[PROVIDED DATA]
BEGIN
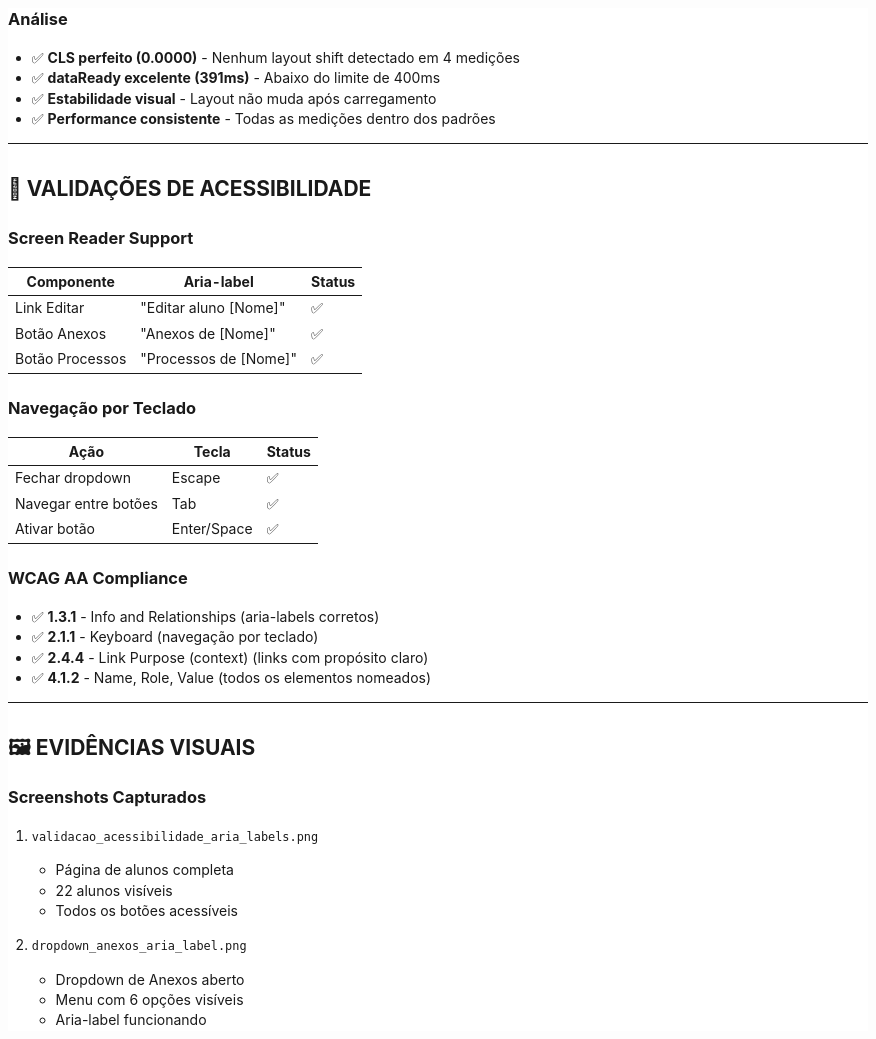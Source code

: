 ### Análise
- ✅ **CLS perfeito (0.0000)** - Nenhum layout shift detectado em 4 medições
- ✅ **dataReady excelente (391ms)** - Abaixo do limite de 400ms
- ✅ **Estabilidade visual** - Layout não muda após carregamento
- ✅ **Performance consistente** - Todas as medições dentro dos padrões

---

## 🎯 VALIDAÇÕES DE ACESSIBILIDADE

### Screen Reader Support
| Componente | Aria-label | Status |
|------------|------------|--------|
| Link Editar | "Editar aluno [Nome]" | ✅ |
| Botão Anexos | "Anexos de [Nome]" | ✅ |
| Botão Processos | "Processos de [Nome]" | ✅ |

### Navegação por Teclado
| Ação | Tecla | Status |
|------|-------|--------|
| Fechar dropdown | Escape | ✅ |
| Navegar entre botões | Tab | ✅ |
| Ativar botão | Enter/Space | ✅ |

### WCAG AA Compliance
- ✅ **1.3.1** - Info and Relationships (aria-labels corretos)
- ✅ **2.1.1** - Keyboard (navegação por teclado)
- ✅ **2.4.4** - Link Purpose (context) (links com propósito claro)
- ✅ **4.1.2** - Name, Role, Value (todos os elementos nomeados)

---

## 🖼️ EVIDÊNCIAS VISUAIS

### Screenshots Capturados
1. `validacao_acessibilidade_aria_labels.png`
   - Página de alunos completa
   - 22 alunos visíveis
   - Todos os botões acessíveis

2. `dropdown_anexos_aria_label.png`
   - Dropdown de Anexos aberto
   - Menu com 6 opções visíveis
   - Aria-label funcionando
END
[WHAT YOU ARE ASKED TO DO] Work through the records line by line and tally those holding "Link". Reply with the number alone.

[SOLUTION TO THIS EXERCISE] 2